- [AIM OF THE EXERCISE]
In the entries below, the lines from the one with "2. Négative dans" through the one with "justifier, cet'arpelou !" are to be copied exactly; both ends count.

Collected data
____________
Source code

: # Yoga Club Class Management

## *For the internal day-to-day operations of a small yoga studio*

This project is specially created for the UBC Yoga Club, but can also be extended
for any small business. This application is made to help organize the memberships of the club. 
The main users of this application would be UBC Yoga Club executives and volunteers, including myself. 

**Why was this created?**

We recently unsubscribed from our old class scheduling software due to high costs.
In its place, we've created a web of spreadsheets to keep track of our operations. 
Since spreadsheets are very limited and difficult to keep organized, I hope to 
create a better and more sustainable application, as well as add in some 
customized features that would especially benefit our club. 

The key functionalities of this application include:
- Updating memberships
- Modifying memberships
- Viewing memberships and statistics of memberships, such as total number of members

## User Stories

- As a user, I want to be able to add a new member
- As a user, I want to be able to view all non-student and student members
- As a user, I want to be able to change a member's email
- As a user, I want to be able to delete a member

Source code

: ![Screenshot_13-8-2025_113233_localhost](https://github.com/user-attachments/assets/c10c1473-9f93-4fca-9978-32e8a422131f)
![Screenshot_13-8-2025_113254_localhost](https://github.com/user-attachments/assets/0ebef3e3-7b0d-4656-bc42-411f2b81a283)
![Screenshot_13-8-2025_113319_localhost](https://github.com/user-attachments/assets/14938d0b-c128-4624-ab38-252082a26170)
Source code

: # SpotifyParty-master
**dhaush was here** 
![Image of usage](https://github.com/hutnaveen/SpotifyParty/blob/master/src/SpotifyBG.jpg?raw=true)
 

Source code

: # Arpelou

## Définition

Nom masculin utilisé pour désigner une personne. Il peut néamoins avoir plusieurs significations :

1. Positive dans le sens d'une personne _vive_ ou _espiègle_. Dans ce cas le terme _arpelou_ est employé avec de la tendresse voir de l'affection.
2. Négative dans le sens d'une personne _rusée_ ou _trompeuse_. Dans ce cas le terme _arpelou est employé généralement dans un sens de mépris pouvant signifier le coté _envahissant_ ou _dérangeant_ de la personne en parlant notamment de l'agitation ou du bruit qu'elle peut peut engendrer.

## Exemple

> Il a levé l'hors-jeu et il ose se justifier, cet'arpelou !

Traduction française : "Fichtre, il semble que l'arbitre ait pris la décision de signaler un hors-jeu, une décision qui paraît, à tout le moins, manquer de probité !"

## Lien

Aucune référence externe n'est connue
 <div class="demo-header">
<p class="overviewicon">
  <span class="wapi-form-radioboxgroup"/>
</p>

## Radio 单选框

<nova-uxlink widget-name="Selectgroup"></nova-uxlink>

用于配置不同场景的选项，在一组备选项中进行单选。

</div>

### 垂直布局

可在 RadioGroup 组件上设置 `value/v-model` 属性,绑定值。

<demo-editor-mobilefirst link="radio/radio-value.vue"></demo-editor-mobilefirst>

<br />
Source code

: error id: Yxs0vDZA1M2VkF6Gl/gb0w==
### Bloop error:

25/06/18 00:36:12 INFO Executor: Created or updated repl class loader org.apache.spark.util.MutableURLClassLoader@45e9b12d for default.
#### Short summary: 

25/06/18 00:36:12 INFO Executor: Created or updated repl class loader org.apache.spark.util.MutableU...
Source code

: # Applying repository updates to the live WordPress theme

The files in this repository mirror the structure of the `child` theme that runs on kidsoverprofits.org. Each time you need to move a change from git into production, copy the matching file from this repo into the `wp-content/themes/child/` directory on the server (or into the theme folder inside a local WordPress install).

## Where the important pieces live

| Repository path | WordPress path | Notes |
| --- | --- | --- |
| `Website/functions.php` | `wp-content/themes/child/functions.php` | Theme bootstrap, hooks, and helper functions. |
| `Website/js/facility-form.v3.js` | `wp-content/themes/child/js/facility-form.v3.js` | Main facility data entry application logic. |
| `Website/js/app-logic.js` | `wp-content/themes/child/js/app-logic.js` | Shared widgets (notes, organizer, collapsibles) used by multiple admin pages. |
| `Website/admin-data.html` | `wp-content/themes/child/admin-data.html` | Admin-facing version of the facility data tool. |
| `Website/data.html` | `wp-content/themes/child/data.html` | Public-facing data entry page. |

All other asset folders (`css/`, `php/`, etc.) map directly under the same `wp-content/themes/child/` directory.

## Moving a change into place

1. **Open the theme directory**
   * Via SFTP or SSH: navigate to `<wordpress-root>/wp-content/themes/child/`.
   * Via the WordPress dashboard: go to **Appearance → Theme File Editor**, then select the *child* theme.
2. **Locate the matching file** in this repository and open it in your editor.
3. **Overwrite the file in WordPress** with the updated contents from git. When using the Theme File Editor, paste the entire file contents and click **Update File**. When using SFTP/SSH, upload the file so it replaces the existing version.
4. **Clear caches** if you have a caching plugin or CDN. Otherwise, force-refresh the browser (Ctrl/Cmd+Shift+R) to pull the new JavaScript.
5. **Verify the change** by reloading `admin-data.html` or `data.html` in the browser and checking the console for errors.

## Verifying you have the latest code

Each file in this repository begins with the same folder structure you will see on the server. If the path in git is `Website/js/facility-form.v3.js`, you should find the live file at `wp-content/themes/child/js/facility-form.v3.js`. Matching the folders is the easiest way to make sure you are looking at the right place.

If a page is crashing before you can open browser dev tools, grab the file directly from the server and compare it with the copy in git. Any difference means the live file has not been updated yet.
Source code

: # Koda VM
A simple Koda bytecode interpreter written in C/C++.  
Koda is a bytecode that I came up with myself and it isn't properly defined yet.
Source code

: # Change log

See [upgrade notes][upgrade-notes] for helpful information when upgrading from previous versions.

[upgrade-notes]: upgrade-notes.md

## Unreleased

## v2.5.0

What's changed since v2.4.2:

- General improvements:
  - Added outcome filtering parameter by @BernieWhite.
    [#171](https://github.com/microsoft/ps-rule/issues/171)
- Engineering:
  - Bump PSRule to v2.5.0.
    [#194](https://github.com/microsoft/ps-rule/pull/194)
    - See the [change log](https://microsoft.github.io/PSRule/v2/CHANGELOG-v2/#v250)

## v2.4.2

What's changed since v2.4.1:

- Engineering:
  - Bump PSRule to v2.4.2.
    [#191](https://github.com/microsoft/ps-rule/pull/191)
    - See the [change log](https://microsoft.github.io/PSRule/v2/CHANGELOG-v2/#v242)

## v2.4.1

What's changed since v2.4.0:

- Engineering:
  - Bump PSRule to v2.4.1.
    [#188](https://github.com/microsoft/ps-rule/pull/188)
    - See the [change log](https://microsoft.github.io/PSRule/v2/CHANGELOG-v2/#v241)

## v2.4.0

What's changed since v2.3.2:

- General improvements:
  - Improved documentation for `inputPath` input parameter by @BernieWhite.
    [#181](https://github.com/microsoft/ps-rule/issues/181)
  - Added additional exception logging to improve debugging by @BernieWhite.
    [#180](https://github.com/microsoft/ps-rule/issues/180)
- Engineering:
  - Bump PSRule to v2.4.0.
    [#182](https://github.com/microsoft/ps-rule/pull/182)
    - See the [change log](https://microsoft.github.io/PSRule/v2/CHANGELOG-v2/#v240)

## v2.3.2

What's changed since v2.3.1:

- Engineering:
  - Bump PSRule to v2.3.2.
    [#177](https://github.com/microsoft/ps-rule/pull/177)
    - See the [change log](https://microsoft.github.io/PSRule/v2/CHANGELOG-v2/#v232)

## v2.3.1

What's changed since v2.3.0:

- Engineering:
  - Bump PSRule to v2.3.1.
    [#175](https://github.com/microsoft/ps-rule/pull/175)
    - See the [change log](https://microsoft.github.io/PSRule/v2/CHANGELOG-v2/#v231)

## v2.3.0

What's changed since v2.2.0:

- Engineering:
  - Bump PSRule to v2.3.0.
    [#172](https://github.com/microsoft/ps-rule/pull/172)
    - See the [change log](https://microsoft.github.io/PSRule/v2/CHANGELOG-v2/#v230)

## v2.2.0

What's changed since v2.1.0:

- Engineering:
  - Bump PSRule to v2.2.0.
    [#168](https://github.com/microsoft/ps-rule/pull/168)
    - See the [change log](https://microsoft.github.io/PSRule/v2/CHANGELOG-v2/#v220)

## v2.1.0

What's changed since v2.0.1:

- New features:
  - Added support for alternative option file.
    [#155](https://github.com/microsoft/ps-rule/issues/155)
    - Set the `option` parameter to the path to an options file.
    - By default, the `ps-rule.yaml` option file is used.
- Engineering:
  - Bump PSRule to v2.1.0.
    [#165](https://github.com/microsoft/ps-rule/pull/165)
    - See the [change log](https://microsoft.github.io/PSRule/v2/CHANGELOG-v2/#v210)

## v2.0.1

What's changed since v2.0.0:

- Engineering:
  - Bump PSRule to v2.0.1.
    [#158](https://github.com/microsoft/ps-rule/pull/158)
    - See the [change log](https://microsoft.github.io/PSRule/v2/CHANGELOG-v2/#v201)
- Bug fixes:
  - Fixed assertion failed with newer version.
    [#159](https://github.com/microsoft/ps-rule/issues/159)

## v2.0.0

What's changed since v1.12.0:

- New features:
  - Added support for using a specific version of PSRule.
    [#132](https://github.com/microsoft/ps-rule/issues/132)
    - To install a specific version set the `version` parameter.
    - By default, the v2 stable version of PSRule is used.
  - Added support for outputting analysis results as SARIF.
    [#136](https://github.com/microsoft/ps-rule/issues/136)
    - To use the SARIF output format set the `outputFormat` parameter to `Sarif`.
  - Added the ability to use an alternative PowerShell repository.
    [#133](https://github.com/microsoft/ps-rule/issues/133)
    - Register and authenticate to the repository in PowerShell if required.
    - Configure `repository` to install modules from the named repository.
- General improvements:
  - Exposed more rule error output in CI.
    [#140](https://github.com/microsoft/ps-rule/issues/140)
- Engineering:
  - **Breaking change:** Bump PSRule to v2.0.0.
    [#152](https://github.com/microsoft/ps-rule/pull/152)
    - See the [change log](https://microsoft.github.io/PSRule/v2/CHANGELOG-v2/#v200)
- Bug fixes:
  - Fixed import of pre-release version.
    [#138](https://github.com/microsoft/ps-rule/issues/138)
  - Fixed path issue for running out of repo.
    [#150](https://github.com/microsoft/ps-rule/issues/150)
____________
- [ANSWER BOX]
2. Négative dans le sens d'une personne _rusée_ ou _trompeuse_. Dans ce cas le terme _arpelou est employé généralement dans un sens de mépris pouvant signifier le coté _envahissant_ ou _dérangeant_ de la personne en parlant notamment de l'agitation ou du bruit qu'elle peut peut engendrer.

## Exemple

> Il a levé l'hors-jeu et il ose se justifier, cet'arpelou !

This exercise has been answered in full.